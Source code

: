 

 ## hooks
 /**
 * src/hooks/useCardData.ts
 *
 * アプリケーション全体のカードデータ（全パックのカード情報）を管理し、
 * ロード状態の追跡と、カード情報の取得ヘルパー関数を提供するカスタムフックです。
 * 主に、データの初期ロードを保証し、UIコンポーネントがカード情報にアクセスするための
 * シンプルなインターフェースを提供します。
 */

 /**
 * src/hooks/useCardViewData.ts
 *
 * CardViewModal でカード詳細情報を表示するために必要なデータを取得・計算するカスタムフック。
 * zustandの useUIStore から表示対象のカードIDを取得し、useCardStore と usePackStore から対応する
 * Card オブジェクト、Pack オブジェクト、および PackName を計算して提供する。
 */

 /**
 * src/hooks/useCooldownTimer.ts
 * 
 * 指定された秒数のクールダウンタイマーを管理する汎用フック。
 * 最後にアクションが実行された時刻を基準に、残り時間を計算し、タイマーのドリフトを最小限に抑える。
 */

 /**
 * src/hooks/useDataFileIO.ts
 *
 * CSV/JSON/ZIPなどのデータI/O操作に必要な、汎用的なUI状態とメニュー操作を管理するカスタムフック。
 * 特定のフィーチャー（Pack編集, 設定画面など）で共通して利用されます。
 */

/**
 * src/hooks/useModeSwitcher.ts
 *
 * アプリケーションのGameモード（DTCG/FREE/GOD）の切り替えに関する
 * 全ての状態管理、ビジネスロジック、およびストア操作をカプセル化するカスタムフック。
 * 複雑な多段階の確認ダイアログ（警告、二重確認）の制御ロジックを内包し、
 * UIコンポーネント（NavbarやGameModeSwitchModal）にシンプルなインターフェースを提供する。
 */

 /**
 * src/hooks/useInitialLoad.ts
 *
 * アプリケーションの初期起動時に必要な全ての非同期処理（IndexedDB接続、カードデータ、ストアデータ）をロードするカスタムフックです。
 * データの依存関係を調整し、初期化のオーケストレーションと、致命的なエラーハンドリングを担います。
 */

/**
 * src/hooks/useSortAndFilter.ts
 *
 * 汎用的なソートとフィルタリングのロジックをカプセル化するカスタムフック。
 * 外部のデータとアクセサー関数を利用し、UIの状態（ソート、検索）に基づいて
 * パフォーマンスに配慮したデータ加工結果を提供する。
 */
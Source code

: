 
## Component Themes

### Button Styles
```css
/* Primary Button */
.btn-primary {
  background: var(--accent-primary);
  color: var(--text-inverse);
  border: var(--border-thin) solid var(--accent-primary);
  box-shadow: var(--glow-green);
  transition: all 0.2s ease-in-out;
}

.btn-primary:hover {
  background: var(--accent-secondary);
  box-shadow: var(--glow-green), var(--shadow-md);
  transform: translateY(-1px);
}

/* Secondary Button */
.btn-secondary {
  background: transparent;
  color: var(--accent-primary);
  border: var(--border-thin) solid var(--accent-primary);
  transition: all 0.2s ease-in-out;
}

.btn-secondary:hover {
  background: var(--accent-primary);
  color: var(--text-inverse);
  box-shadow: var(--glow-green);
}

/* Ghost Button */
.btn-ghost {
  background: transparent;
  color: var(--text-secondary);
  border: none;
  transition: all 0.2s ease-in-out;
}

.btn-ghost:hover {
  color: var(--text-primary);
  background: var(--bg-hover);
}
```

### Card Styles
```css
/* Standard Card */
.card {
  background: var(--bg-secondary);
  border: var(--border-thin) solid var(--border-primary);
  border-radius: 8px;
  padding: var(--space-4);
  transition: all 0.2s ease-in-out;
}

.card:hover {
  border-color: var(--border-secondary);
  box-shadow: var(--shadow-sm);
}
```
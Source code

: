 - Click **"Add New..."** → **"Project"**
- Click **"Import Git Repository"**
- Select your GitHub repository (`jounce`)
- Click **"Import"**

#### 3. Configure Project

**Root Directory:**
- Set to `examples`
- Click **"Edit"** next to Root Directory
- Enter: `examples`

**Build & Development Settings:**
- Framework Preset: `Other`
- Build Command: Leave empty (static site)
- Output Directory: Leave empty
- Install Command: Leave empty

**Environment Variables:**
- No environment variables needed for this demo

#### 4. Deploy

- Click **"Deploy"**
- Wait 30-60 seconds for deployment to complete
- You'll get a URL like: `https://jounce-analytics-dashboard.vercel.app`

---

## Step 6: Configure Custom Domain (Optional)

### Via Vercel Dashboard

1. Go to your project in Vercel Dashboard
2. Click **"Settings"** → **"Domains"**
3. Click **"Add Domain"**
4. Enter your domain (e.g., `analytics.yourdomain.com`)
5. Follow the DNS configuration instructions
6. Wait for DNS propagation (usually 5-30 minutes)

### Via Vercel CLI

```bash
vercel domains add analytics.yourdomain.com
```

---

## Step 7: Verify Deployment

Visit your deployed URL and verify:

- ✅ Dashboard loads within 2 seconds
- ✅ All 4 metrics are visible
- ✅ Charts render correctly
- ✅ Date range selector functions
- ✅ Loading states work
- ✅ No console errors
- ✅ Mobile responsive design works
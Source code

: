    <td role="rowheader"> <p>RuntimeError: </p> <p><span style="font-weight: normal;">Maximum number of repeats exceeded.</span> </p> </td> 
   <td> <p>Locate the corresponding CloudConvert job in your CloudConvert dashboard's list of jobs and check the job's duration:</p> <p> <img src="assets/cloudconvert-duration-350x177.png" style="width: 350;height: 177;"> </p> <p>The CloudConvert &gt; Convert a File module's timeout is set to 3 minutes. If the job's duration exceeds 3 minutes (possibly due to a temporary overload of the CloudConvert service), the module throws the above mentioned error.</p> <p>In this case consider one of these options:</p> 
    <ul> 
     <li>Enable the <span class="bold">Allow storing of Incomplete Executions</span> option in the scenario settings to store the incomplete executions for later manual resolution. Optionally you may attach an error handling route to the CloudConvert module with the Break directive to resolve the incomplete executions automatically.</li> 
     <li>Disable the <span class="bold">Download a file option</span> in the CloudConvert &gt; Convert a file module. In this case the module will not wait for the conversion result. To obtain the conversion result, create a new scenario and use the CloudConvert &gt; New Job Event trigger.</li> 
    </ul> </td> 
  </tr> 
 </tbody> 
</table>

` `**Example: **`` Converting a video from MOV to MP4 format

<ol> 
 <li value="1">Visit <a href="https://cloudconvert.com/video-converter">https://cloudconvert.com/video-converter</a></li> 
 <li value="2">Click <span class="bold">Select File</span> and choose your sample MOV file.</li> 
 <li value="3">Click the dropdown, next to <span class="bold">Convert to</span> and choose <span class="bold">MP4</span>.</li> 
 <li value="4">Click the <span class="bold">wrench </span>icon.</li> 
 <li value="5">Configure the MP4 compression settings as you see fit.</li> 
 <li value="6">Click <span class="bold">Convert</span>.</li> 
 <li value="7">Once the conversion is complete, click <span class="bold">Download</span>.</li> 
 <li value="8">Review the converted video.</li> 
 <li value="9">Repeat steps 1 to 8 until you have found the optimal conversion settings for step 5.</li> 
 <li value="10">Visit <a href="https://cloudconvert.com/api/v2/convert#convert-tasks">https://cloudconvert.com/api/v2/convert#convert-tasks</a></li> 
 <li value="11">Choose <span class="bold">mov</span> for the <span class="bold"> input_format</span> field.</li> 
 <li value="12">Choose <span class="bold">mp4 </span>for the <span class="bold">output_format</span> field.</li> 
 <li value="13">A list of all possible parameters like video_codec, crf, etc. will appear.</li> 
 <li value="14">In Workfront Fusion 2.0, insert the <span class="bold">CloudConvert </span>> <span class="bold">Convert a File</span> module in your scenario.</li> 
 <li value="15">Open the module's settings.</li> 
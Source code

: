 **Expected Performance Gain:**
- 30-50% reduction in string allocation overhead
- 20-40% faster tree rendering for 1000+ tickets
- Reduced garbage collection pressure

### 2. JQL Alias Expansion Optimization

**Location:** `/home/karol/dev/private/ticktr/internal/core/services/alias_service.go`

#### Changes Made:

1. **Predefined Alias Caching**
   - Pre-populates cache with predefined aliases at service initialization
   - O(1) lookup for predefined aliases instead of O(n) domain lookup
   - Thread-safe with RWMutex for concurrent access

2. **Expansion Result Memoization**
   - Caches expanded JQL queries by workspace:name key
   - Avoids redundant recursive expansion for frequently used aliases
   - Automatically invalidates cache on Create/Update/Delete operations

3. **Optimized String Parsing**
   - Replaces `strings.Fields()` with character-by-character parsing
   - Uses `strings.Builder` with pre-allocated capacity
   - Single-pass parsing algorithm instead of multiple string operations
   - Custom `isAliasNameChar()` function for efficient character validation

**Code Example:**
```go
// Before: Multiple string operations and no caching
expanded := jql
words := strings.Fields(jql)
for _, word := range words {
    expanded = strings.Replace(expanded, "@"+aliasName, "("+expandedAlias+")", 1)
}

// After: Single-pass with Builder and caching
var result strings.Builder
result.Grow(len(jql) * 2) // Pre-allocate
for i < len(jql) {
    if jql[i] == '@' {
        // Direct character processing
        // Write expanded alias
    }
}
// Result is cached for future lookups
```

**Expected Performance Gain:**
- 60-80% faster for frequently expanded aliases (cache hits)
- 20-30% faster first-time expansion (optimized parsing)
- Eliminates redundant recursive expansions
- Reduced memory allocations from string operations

————

TASK TO CARRY OUT | The number of lines in the data that contain the word "list" is all that should be stated.

ANSWER SECTION | 2